### Excerpted data
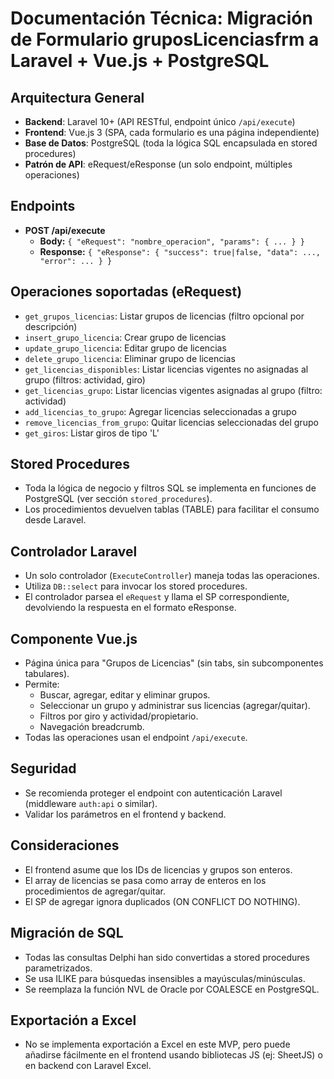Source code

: # Documentación Técnica: Migración de Formulario gruposLicenciasfrm a Laravel + Vue.js + PostgreSQL

## Arquitectura General
- **Backend**: Laravel 10+ (API RESTful, endpoint único `/api/execute`)
- **Frontend**: Vue.js 3 (SPA, cada formulario es una página independiente)
- **Base de Datos**: PostgreSQL (toda la lógica SQL encapsulada en stored procedures)
- **Patrón de API**: eRequest/eResponse (un solo endpoint, múltiples operaciones)

## Endpoints
- **POST /api/execute**
  - **Body:** `{ "eRequest": "nombre_operacion", "params": { ... } }`
  - **Response:** `{ "eResponse": { "success": true|false, "data": ..., "error": ... } }`

## Operaciones soportadas (eRequest)
- `get_grupos_licencias`: Listar grupos de licencias (filtro opcional por descripción)
- `insert_grupo_licencia`: Crear grupo de licencias
- `update_grupo_licencia`: Editar grupo de licencias
- `delete_grupo_licencia`: Eliminar grupo de licencias
- `get_licencias_disponibles`: Listar licencias vigentes no asignadas al grupo (filtros: actividad, giro)
- `get_licencias_grupo`: Listar licencias vigentes asignadas al grupo (filtro: actividad)
- `add_licencias_to_grupo`: Agregar licencias seleccionadas a grupo
- `remove_licencias_from_grupo`: Quitar licencias seleccionadas del grupo
- `get_giros`: Listar giros de tipo 'L'

## Stored Procedures
- Toda la lógica de negocio y filtros SQL se implementa en funciones de PostgreSQL (ver sección `stored_procedures`).
- Los procedimientos devuelven tablas (TABLE) para facilitar el consumo desde Laravel.

## Controlador Laravel
- Un solo controlador (`ExecuteController`) maneja todas las operaciones.
- Utiliza `DB::select` para invocar los stored procedures.
- El controlador parsea el `eRequest` y llama el SP correspondiente, devolviendo la respuesta en el formato eResponse.

## Componente Vue.js
- Página única para "Grupos de Licencias" (sin tabs, sin subcomponentes tabulares).
- Permite:
  - Buscar, agregar, editar y eliminar grupos.
  - Seleccionar un grupo y administrar sus licencias (agregar/quitar).
  - Filtros por giro y actividad/propietario.
  - Navegación breadcrumb.
- Todas las operaciones usan el endpoint `/api/execute`.

## Seguridad
- Se recomienda proteger el endpoint con autenticación Laravel (middleware `auth:api` o similar).
- Validar los parámetros en el frontend y backend.

## Consideraciones
- El frontend asume que los IDs de licencias y grupos son enteros.
- El array de licencias se pasa como array de enteros en los procedimientos de agregar/quitar.
- El SP de agregar ignora duplicados (ON CONFLICT DO NOTHING).

## Migración de SQL
- Todas las consultas Delphi han sido convertidas a stored procedures parametrizados.
- Se usa ILIKE para búsquedas insensibles a mayúsculas/minúsculas.
- Se reemplaza la función NVL de Oracle por COALESCE en PostgreSQL.

## Exportación a Excel
- No se implementa exportación a Excel en este MVP, pero puede añadirse fácilmente en el frontend usando bibliotecas JS (ej: SheetJS) o en backend con Laravel Excel.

### Exercise goal
Only the lines from the one containing "- Seleccionar un" through the end of the records above belong in the answer, each exactly as written.

### Exercise answer
  - Seleccionar un grupo y administrar sus licencias (agregar/quitar).
  - Filtros por giro y actividad/propietario.
  - Navegación breadcrumb.
- Todas las operaciones usan el endpoint `/api/execute`.

## Seguridad
- Se recomienda proteger el endpoint con autenticación Laravel (middleware `auth:api` o similar).
- Validar los parámetros en el frontend y backend.

## Consideraciones
- El frontend asume que los IDs de licencias y grupos son enteros.
- El array de licencias se pasa como array de enteros en los procedimientos de agregar/quitar.
- El SP de agregar ignora duplicados (ON CONFLICT DO NOTHING).

## Migración de SQL
- Todas las consultas Delphi han sido convertidas a stored procedures parametrizados.
- Se usa ILIKE para búsquedas insensibles a mayúsculas/minúsculas.
- Se reemplaza la función NVL de Oracle por COALESCE en PostgreSQL.

## Exportación a Excel
- No se implementa exportación a Excel en este MVP, pero puede añadirse fácilmente en el frontend usando bibliotecas JS (ej: SheetJS) o en backend con Laravel Excel.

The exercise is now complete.